De volledige populatie had bij aanvang onvoldoende controle (MMD >6). Na 6 maanden waren 342 van de geanalyseerde personen met migraine (6,9%) uit het EUREkA-cohort vrij van migraineaanvallen. Bij 1.589 personen (32,0%) was sprake van optimale controle, 771 personen (15,5%) hadden matige controle en 2.261 personen (45,6%) hadden onvoldoende controle. In deze laatste groep had 27,1% een vermindering ≥50% in het aantal MMD bereikt. In de groepen die vrij waren van migraineaanvallen, optimale controle en matige controle hadden, waren deze percentages respectievelijk 82,5, 86,2 en 69,8%.
Uit de resultaten van deze ‘real-world’-studie, gebaseerd op gegevens uit het EUREkA-cohort, blijkt dat een hogere zorgstandaard voor migrainepreventie, gedefinieerd als optimale controle of zelfs vrij zijn van migraineaanvallen, in de dagelijkse praktijk wordt bereikt bij ongeveer 40% van de mensen met een hoge migrainebelasting die behandeld worden met anti-CGRP-monoklonale antilichamen. Bij ongeveer 1 op de 4 personen met onvoldoende controle werd alsnog een vermindering van ≥50% in het aantal MMD vastgesteld.
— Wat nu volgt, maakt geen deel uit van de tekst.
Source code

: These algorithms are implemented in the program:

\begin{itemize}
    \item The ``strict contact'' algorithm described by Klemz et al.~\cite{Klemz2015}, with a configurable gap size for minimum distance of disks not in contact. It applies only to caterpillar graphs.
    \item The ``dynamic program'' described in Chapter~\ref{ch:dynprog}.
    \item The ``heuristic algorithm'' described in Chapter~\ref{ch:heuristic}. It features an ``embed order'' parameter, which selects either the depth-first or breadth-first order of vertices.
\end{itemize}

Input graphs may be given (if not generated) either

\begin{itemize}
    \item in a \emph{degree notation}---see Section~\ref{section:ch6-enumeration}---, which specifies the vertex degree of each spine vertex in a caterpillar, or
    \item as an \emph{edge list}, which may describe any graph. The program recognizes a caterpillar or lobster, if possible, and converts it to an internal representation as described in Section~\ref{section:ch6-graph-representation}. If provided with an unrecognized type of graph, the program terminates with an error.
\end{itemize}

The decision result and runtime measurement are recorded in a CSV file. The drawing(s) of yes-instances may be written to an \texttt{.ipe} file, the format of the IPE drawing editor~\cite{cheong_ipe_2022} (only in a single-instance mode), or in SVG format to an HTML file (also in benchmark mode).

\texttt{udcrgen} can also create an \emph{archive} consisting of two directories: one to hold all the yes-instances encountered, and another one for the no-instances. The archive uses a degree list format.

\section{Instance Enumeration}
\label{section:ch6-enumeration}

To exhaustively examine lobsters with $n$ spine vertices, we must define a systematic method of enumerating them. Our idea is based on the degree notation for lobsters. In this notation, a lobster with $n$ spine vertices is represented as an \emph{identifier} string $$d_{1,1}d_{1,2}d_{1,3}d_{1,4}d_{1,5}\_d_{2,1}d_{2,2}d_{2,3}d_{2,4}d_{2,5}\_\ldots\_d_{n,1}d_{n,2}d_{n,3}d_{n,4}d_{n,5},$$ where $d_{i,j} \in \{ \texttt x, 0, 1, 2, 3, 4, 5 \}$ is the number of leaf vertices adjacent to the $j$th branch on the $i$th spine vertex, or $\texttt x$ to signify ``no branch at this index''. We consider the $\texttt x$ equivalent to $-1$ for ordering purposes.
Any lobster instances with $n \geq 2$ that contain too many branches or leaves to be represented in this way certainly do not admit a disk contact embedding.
Deze personen met migraine hadden echter een dusdanig hoge migrainefrequentie dat zij ondanks deze verbetering niet onder de grenswaarde voor optimale controle kwamen. Volgens de onderzoekers onderstrepen deze bevindingen de noodzaak om de wereldwijde toegang tot deze behandelingen te verbeteren.